## What is expected
What you should copy is the line containing "personalize your learning." and all lines after it in the entries below, exactly and without anything added.

== Segment start ==

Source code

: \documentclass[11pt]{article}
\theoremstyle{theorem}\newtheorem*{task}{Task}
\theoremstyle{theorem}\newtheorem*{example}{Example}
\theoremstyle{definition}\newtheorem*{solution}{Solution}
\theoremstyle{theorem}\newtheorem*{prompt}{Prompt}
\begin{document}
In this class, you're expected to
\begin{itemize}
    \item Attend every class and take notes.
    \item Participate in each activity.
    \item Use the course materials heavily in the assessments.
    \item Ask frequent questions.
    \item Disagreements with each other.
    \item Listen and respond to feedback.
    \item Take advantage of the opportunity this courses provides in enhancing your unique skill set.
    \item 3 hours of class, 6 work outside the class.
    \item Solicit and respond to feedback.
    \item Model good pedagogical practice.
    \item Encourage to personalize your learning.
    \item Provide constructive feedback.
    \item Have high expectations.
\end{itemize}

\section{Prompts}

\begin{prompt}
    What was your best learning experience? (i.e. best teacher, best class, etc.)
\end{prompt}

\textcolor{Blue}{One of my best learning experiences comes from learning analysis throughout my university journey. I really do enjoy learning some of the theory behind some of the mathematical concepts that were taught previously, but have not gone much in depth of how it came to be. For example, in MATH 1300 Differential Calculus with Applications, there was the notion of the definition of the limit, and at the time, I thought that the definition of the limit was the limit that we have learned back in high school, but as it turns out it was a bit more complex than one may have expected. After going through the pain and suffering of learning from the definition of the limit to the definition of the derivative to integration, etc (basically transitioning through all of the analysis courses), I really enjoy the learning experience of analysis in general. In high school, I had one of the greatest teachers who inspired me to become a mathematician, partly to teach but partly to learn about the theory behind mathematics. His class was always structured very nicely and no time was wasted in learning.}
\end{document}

== Segment end ==

## Reply
    \item Encourage to personalize your learning.
    \item Provide constructive feedback.
    \item Have high expectations.
\end{itemize}

\section{Prompts}

\begin{prompt}
    What was your best learning experience? (i.e. best teacher, best class, etc.)
\end{prompt}

\textcolor{Blue}{One of my best learning experiences comes from learning analysis throughout my university journey. I really do enjoy learning some of the theory behind some of the mathematical concepts that were taught previously, but have not gone much in depth of how it came to be. For example, in MATH 1300 Differential Calculus with Applications, there was the notion of the definition of the limit, and at the time, I thought that the definition of the limit was the limit that we have learned back in high school, but as it turns out it was a bit more complex than one may have expected. After going through the pain and suffering of learning from the definition of the limit to the definition of the derivative to integration, etc (basically transitioning through all of the analysis courses), I really enjoy the learning experience of analysis in general. In high school, I had one of the greatest teachers who inspired me to become a mathematician, partly to teach but partly to learn about the theory behind mathematics. His class was always structured very nicely and no time was wasted in learning.}
\end{document}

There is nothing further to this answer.